With the country’s book fair — the third largest in the Arab world, after Cairo and Beirut — scheduled in November, officials have pushed back. “There is no book banning in Kuwait,” read a recent statement by the Ministry of Information. “There is a book censorship committee that reviews all books.”
An assistant minister of information, Muhammad Abdul Mohsen al-Awash, elaborated. “In Kuwait, over the past five years only 4,300 books were banned out of 208,000 books — that means only 2 percent are banned and 98 percent are approved,” he said. “Some books are being banned in the U.S., Europe, Beirut and other countries, too.”
In the past 11 months, he said, 3,600 books were approved by censors, while 700 were banned.
Yet, he insisted, “since its inception, Kuwait has always been known for its sponsorship of literature and culture.”
It is a particularly sensitive issue because Kuwait’s emir, Sheikh Sabah al-Ahmad al-Sabah, has pushed to make his country a regional cultural hub.

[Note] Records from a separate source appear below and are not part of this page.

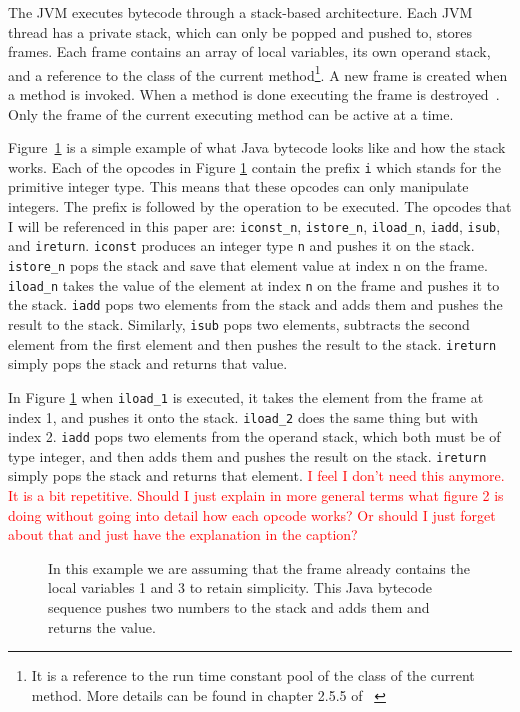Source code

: \documentclass{sig-alternate}
\newcommand{\mycomment}[1]{\textcolor{red}{#1}}
\begin{document}
The JVM executes bytecode through a stack-based architecture. Each JVM thread has a private stack, which can only be popped and pushed to, stores frames. Each frame contains an array of local variables, its own operand stack, and a reference to the class of the current method\footnote{It is a reference to the run time constant pool of the class of the current method. More details can be found in chapter 2.5.5 of ~\cite{JVMspec:2013}}. A new frame is created when a method is invoked. When a method is done executing the frame is destroyed~\cite{Oracle:2013}. Only the frame of the current executing method can be active at a time.

Figure~\ref{stack} is a simple example of what Java bytecode looks like and how the stack works. Each of the opcodes in Figure \ref{stack} contain the prefix \texttt{i} which stands for the primitive integer type. This means that these opcodes can only manipulate integers. The prefix is followed by the operation to be executed. The opcodes that I will be referenced in this paper are: \texttt{iconst\_n}, \texttt{istore\_n}, \texttt{iload\_n}, \texttt{iadd}, \texttt{isub}, and \texttt{ireturn}. \texttt{iconst} produces an integer type \texttt{n} and pushes it on the stack. \texttt{istore\_n} pops the stack and save that element value at index n on the frame. \texttt{iload\_n} takes the value of the element at index \texttt{n} on the frame and pushes it to the stack. \texttt{iadd} pops two elements from the stack and adds them and pushes the result to the stack. Similarly, \texttt{isub} pops two elements, subtracts the second element from the first element and then pushes the result to the stack. \texttt{ireturn} simply pops the stack and returns that value.

In Figure \ref{stack} when \texttt{iload\_1} is executed, it takes the element from the frame at index 1, and pushes it onto the stack. \texttt{iload\_2} does the same thing but with index 2. \texttt{iadd} pops two elements from the operand stack, which both must be of type integer, and then adds them and pushes the result on the stack. \texttt{ireturn} simply pops the stack and returns that element. \mycomment{I feel I don't need this anymore. It is a bit repetitive. Should I just explain in more general terms what figure 2 is doing without going into detail how each opcode works? Or should I just forget about that and just have the explanation in the caption?}


\begin{figure}
\centering
{}

\caption{In this example we are assuming that the frame already contains the local variables 1 and 3 to retain simplicity. This Java bytecode sequence pushes two numbers to the stack and adds them and returns the value.}
\label{stack}
\end{figure}
\end{document}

While theater, dance and music are under royal patronage and exempt from censorship, books are not.
“That cultural hub just cannot happen when you have a book massacre like this, all these books being banned,” said Bothyana Al-Essa, a Kuwaiti author whose book “Maps of Wandering” was banned. Kuwaiti censors banned the book over a child abuse scene set in Mecca, Saudi Arabia, she said, but the Saudis never banned the book in their country, where it was a best seller.
Bans have for the first time extended to many international books and reference books already on Kuwaiti shelves, at least in part because of parliamentary pressure, critics say.